MELA46715: Introduction to Linguistics for Translation

Type Tied Level 4 Credits 15 Availability Available in 2019/20 Module Cap None.
Tied to MA in Translation Studies


  • None


  • None

Excluded Combination of Modules

  • None


  • To lay the foundations necessary for the practice and study of translation by introducing students to the core areas of linguistics inherent to (a) translation practice, and (b) translation theory. To give a grounding in the major principles of the relevant areas of linguistics, and the metalanguage necessary to access this conceptual world, while bridging the gap between these concepts and principles and students’ working languages.


  • Introduction: what is language?; key Saussurean concepts; core areas of linguistics; grammar, competence and performance; formalism and structuralism; linguistic vs non-linguistic information; language – translation issues and ‘turns’
  • Linguistic structures below the word level (morpho-phonemics)
  • Linguistic structures above the word level (information structure; syntax)
  • Linguistic features of words (semantics)
  • Beyond the word: grammar and translation
  • Beyond the sentence: context, register
  • Text structure • Beyond the utterance: pragmatics
  • Psycho- and sociolinguistic aspects of translation
  • Language representation: transliteration, transcription, speech, sign

Learning Outcomes

Subject-specific Knowledge:
  • By the end of this module will have gained:
  • knowledge of the core areas of linguistics;
  • knowledge of the major principles and relevant concepts of core areas of linguistics;
  • a clear understanding of the different levels of equivalence and how these relate to core areas of linguistic competence;
  • knowledge of how these concepts fit into various translation-theoretic frameworks;
  • the conceptual ability and metalanguage to discuss linguistic equivalence and apply to their own translation practice;
  • knowledge of the relationship between core, formal linguistics and its interfaces with extra-linguistic areas relevant to translation;
  • an exposure to aspects of the linguistic structures of their working languages and a point of comparison with languages of other pathways in the MA Translation Studies.
Subject-specific Skills:
  • By the end of this module, students will be able to:
  • better understand and engage with theories of translation;
  • use conceptual language of linguistic equivalence;
  • apply their knowledge of linguistic principles and concepts to their own translation practice;
  • analyse linguistic structures that are broadly relevant for their translation practice.
Key Skills:
  • By the end of this module, students will have gained or improved:
  • the ability to analyse linguistic structures not previously encountered, as well as more familiar structures • the ability to develop a logical argument
  • the ability to critically engage with the literature
  • the ability to use new conceptual terminology
  • the ability to transcribe, transliterate and gloss language data in an appropriately scholarly manner
  • the ability to use and develop a bibliography
  • the ability to take notes

Modes of Teaching, Learning and Assessment and how these contribute to the learning outcomes of the module

  • The module is taught through introductory lectures and seminars.

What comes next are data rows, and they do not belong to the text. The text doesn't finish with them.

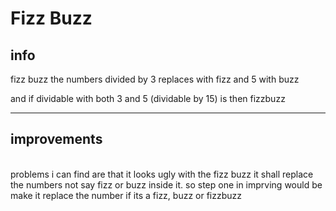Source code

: <h1> Fizz Buzz </h1>

<h2> info </h2>
<p> fizz buzz the numbers divided by 3 replaces with fizz and 5 with buzz
<p> and if dividable with both 3 and 5 (dividable by 15) is then fizzbuzz
<hr>
<h2> improvements </h2>
<br>
problems i can find are that it looks ugly with the fizz buzz
it shall replace the numbers not say fizz or buzz inside it.
so step one in imprving would be make it replace the number if its a fizz, buzz or fizzbuzz

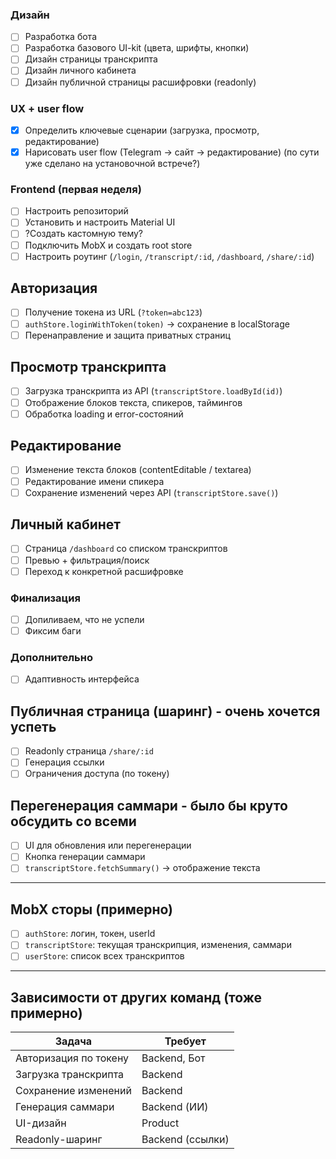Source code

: ﻿### Дизайн
- [ ] Разработка бота
- [ ] Разработка базового UI-kit (цвета, шрифты, кнопки)
- [ ] Дизайн страницы транскрипта
- [ ] Дизайн личного кабинета
- [ ] Дизайн публичной страницы расшифровки (readonly)

### UX + user flow
- [x] Определить ключевые сценарии (загрузка, просмотр, редактирование)
- [x] Нарисовать user flow (Telegram → сайт → редактирование)
(по сути уже сделано на установочной встрече?)

### Frontend (первая неделя)
- [ ] Настроить репозиторий
- [ ] Установить и настроить Material UI
- [ ] ?Создать кастомную тему?
- [ ] Подключить MobX и создать root store
- [ ] Настроить роутинг (`/login`, `/transcript/:id`, `/dashboard`, `/share/:id`)

## Авторизация
- [ ] Получение токена из URL (`?token=abc123`)
- [ ] `authStore.loginWithToken(token)` → сохранение в localStorage
- [ ] Перенаправление и защита приватных страниц

## Просмотр транскрипта
- [ ] Загрузка транскрипта из API  (`transcriptStore.loadById(id)`)
- [ ] Отображение блоков текста, спикеров, таймингов
- [ ] Обработка loading и error-состояний

## Редактирование
- [ ] Изменение текста блоков (contentEditable / textarea)
- [ ] Редактирование имени спикера
- [ ] Сохранение изменений через API (`transcriptStore.save()`)

## Личный кабинет
- [ ] Страница `/dashboard` со списком транскриптов
- [ ] Превью + фильтрация/поиск
- [ ] Переход к конкретной расшифровке

### Финализация
- [ ] Допиливаем, что не успели
- [ ] Фиксим баги

### Дополнительно
- [ ] Адаптивность интерфейса
## Публичная страница (шаринг) - очень хочется успеть
- [ ] Readonly страница `/share/:id`
- [ ] Генерация ссылки
- [ ] Ограничения доступа (по токену)
## Перегенерация саммари - было бы круто обсудить со всеми
- [ ] UI для обновления или перегенерации
- [ ] Кнопка генерации саммари
- [ ] `transcriptStore.fetchSummary()` → отображение текста

---

## MobX сторы (примерно)
- [ ] `authStore`: логин, токен, userId
- [ ] `transcriptStore`: текущая транскрипция, изменения, саммари
- [ ] `userStore`: список всех транскриптов

---

## Зависимости от других команд (тоже примерно)

| Задача                        | Требует            |
|------------------------------|---------------------|
| Авторизация по токену        | Backend, Бот        |
| Загрузка транскрипта         | Backend             |
| Сохранение изменений         | Backend             |
| Генерация саммари            | Backend (ИИ)        |
| UI-дизайн                    | Product             |
| Readonly-шаринг              | Backend (ссылки)    |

The lectures centre around the levels of linguistic equivalence through introducing and discussing key concepts and principles of the core areas of linguistics. The seminars consolidate these concepts through analytical practice, using actual language and translation data, as appropriate. The mode of teaching is interactive, with lectures involving discussion of key concepts and facilitation of students relating these concepts to their existing knowledge, and seminars involving analytical work in small groups followed by class discussion, and – where practical – student presentations.
  • The module is assessed by both take-home essay and written exam. The essay will allow students to demonstrate knowledge gained on this module and their ability to contextualise it within a theoretical framework and apply it to relevant linguistic structures of their working language(s). The written exam will allow students to demonstrate their ability to analyse linguistic structures through application of principles and concepts learned through this module.

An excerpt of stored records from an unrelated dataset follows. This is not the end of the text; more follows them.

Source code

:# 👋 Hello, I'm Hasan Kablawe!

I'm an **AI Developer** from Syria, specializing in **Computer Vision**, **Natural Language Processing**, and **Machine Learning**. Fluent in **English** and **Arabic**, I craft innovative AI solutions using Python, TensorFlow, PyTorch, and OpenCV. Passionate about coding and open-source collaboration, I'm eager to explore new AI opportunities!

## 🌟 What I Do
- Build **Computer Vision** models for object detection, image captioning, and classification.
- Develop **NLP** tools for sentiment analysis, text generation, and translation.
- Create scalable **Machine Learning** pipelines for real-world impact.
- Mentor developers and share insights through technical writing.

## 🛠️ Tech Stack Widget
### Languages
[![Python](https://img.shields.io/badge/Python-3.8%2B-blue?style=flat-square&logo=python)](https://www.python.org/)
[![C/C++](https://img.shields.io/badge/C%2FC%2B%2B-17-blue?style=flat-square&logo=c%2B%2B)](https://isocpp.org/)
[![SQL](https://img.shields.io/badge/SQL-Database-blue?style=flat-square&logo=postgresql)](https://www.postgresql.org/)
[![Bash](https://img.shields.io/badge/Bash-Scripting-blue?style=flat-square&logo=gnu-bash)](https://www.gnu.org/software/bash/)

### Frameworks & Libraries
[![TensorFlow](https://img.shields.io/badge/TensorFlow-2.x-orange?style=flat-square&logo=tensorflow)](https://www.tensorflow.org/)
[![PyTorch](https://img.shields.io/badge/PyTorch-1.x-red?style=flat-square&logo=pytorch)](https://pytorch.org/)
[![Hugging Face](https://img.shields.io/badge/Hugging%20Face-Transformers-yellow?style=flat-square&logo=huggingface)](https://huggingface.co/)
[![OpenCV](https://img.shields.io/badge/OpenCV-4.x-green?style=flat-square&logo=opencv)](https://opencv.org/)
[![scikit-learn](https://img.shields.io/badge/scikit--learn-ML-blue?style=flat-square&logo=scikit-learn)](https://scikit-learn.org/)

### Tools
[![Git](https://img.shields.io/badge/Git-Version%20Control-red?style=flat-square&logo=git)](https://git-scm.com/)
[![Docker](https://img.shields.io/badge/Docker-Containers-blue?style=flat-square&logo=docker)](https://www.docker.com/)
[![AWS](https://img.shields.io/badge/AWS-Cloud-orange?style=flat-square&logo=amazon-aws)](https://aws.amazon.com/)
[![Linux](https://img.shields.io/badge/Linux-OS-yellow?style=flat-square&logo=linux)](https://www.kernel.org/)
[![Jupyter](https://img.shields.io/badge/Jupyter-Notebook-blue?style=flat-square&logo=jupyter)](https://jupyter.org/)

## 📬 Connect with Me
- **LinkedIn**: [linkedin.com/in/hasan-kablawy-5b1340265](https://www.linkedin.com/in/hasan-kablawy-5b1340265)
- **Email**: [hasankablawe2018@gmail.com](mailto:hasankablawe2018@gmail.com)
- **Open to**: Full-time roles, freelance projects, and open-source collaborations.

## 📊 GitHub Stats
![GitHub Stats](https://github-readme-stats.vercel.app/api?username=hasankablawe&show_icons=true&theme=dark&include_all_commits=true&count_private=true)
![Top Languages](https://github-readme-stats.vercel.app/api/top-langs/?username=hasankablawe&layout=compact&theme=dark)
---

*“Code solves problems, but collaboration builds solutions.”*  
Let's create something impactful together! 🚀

Teaching Methods and Learning Hours

Activity Number Frequency Duration Total/Hours
Lectures 9 Weekly 1 hour 9
Seminars 9 Weekly 1 hour 9
Student Preparation and Reading Time 132
Total 150

Summative Assessment

Component: Summative Essay Component Weighting: 70%
Element Length / duration Element Weighting Resit Opportunity
Summative Essay 2000-words 100% Yes
Component: Written Examination Component Weighting: 30%
Element Length / duration Element Weighting Resit Opportunity
Written Examination 1-hour 100% Yes

Formative Assessment:

Seminar presentations, as well as small-group and whole-class discussions, that require prior preparation in the form of independent reading and / or collection of relevant linguistic data, and on-going tutor feedback; A formative, take-home linguistic analysis exercise.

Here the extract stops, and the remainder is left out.